Assim, a arte passa a ser qualquer coisa decretada como arte, numa metodologia autoritária e sem sentido bem condizente com revoluções de 1917... E por que só alguns alçam o estrelato, já que todos podem fazer arte? Porque, assim como na outra revolução, todos são iguais, mas uns são mais iguais do que outros... 

Em 1975, Tom Wolfe, no ótimo "A Palavra Pintada", apontou como esse é um conceito absurdo, e escreveu: "O que via diante de mim era o crítico-chefe do New York Times dizendo, na observação de uma pintura, hoje, carecer de uma teoria convincente é carecer de algo crucial". Ou seja, a própria crítica admite que de nada vale o objeto em si, mas sim a historinha que o artista conta pra tentar fazer daquilo alguma coisa. 
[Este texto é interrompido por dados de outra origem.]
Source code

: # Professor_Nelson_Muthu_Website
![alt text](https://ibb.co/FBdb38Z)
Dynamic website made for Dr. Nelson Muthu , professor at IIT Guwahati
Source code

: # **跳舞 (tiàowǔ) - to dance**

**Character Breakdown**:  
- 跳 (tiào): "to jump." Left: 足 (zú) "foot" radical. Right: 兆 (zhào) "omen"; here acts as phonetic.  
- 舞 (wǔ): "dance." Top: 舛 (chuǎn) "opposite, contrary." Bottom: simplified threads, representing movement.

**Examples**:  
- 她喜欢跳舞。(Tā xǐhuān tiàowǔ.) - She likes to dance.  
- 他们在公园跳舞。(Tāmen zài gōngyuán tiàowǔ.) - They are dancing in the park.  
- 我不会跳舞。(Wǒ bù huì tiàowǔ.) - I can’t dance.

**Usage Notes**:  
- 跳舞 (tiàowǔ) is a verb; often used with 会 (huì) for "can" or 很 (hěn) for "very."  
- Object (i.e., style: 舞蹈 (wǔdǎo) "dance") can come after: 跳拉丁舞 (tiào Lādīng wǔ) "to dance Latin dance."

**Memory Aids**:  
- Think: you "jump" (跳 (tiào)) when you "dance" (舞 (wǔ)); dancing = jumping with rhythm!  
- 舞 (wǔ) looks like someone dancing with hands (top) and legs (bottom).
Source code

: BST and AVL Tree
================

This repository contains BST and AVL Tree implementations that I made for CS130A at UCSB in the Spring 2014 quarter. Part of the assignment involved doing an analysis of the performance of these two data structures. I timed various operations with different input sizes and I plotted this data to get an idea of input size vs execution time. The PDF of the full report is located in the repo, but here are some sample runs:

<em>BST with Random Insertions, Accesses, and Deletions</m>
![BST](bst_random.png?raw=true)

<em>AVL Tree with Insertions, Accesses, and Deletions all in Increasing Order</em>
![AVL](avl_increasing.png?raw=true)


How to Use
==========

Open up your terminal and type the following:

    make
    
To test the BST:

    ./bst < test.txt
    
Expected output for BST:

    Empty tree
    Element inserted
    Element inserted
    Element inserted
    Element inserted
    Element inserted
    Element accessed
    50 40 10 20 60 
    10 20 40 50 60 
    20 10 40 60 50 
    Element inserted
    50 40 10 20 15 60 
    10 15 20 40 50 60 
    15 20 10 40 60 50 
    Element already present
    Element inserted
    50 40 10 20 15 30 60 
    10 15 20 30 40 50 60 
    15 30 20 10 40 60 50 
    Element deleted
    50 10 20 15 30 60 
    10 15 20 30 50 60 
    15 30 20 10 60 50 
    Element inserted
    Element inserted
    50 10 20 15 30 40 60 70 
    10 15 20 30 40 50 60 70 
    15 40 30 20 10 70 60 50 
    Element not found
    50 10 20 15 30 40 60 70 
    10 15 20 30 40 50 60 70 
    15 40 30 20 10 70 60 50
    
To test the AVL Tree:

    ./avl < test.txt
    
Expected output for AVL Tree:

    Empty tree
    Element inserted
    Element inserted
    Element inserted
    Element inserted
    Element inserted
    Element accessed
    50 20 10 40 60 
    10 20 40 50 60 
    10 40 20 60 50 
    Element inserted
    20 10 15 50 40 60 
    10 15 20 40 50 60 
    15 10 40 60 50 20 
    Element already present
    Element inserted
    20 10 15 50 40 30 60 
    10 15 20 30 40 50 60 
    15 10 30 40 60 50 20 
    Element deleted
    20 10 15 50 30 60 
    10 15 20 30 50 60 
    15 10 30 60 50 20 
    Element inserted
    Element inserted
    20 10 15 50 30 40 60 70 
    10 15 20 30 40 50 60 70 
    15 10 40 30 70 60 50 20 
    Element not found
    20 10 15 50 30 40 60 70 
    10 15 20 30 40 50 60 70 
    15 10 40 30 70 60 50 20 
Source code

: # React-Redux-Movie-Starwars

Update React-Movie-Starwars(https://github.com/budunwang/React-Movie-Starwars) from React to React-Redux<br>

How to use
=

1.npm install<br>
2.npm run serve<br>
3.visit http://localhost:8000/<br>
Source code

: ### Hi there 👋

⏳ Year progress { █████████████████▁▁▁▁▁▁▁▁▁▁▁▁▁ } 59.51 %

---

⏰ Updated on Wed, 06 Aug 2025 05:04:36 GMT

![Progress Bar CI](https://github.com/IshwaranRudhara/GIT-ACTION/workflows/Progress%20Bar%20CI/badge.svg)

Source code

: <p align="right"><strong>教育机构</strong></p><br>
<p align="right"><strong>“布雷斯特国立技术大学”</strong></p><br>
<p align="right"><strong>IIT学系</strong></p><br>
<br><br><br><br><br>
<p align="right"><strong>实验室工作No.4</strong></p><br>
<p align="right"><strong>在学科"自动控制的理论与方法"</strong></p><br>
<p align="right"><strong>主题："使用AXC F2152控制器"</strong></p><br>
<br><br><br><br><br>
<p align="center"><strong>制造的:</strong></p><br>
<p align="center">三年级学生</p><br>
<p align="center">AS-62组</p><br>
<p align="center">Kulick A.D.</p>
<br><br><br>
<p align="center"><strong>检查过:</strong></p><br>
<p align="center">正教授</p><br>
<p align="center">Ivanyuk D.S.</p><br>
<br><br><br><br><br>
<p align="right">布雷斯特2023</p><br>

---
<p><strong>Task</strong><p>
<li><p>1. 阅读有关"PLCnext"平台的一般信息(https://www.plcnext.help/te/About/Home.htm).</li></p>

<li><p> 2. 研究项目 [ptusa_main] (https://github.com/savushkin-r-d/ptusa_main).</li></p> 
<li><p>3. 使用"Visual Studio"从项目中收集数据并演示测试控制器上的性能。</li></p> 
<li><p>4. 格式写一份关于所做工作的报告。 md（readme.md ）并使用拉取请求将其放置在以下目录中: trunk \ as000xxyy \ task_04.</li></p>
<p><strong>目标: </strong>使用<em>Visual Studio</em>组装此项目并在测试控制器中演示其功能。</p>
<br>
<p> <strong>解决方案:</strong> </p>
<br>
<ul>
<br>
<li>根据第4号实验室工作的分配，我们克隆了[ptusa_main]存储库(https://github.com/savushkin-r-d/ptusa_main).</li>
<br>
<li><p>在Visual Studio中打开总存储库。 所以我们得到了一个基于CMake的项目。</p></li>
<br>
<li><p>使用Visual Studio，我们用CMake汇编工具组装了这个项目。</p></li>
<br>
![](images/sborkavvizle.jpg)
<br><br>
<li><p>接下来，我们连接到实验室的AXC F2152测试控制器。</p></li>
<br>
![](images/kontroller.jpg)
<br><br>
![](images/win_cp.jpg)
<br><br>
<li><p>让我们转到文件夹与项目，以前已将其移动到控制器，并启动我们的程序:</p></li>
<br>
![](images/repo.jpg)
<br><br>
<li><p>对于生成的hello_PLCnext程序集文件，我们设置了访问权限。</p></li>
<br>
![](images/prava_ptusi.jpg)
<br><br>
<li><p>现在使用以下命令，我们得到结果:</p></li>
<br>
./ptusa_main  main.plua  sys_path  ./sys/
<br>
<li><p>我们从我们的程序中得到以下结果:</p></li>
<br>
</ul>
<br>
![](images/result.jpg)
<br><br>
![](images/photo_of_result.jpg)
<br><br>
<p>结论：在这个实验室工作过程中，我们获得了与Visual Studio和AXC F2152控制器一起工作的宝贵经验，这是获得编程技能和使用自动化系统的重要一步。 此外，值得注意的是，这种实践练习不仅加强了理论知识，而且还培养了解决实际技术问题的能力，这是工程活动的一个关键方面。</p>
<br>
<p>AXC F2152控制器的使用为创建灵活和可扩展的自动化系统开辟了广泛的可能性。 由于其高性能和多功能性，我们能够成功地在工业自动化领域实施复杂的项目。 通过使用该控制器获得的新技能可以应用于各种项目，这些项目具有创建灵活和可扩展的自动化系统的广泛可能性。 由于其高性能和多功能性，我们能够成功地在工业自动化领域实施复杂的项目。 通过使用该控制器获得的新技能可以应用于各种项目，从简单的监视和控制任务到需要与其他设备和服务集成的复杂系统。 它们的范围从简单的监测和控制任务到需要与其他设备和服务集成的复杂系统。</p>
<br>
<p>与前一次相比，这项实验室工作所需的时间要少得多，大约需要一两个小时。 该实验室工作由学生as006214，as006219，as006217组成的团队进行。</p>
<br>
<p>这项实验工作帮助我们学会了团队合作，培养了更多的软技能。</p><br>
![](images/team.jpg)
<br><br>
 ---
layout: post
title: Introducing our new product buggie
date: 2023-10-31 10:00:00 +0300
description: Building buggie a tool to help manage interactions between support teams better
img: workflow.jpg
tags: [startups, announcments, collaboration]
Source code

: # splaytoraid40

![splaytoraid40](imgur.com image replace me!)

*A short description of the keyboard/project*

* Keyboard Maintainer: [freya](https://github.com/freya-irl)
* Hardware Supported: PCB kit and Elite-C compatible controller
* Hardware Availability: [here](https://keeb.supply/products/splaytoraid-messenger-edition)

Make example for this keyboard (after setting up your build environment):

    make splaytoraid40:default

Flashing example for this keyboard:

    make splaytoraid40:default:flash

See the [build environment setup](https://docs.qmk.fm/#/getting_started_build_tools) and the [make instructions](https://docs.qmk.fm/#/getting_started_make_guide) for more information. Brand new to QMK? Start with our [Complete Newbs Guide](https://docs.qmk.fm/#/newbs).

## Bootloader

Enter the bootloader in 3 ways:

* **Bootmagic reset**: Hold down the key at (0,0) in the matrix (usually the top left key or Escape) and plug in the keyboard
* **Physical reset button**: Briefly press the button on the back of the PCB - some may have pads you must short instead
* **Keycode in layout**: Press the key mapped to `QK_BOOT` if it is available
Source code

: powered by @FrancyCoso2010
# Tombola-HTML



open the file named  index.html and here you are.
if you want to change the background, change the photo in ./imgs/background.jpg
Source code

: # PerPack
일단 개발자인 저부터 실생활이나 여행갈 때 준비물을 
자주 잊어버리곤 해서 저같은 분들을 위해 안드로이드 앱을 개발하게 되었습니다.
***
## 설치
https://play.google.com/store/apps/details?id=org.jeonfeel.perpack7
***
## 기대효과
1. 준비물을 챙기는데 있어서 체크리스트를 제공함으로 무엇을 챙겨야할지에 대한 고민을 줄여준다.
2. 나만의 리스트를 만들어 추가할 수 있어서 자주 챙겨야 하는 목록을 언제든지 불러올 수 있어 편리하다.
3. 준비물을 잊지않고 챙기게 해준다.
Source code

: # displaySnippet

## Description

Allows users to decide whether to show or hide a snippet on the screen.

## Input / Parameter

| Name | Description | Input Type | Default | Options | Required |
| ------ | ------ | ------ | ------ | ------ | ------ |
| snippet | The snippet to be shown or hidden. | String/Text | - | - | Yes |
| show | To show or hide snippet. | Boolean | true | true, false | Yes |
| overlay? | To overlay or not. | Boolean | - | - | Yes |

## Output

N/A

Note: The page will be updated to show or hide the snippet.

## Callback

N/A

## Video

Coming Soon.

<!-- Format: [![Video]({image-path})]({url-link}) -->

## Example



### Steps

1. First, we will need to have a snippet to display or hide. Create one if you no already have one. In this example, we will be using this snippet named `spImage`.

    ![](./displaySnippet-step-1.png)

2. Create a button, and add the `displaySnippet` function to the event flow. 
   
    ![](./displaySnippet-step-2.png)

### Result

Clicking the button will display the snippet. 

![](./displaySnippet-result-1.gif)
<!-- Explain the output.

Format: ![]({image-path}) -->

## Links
Mas, quem melhor criticou esse conceito que faz o tudo e o nada serem arte, desde que ungidos como tal, foi o maior personagem humorístico da história brasileira (na minha opinião): Didi Mocó Sonrisal Colesterol Novalgina Mufumbo! Numa esquete, Didi é o caixa de um mercadinho e vai atender Chico Anysio, o próprio (se o programa tivesse a pretensão de arte, os críticos babariam pela metalinguagem dialética entre o real e o fictício...). Empolgado em ver o ídolo, Didi bajula Chico como se não houvesse amanhã. Lá pelas tantas, pergunta: "Chico, poderia me dar um pornógrafo?". E Chico: "Autógrafo, sim, claro. Tem caneta?". Então, eis que Didi subverte a lógica e questiona toda a relação entre o valor em si da coisa e o valor atribuído pela intenção, disparando: "Tô sem caneta, mas escreve aqui na máquina", e saca uma máquina de escrever. Incrédulo, Chico pergunta: "Autografar a máquina?". E Didi, mais fundo na subversão dos valores, explica: "Chegar em casa eu passo a limpo.". E, pra finalizar, ainda comenta: "Muito bonita sua letra. É igual à dos livros que eu leio"! Nesse diálogo genial, de alguns poucos segundos, Didi resume a grande questão da arte atual: a arte se valida pelo valor em si da obra produzida como arte, ou pode ser validada por novas qualidades atribuídas a algo que antes não tinha valor algum? 

Essa é a valor de uma obra de arte atual: um autógrafo a máquina passado a limpo. O problema é que, à diferença de Didi, esses troços nem graça têm...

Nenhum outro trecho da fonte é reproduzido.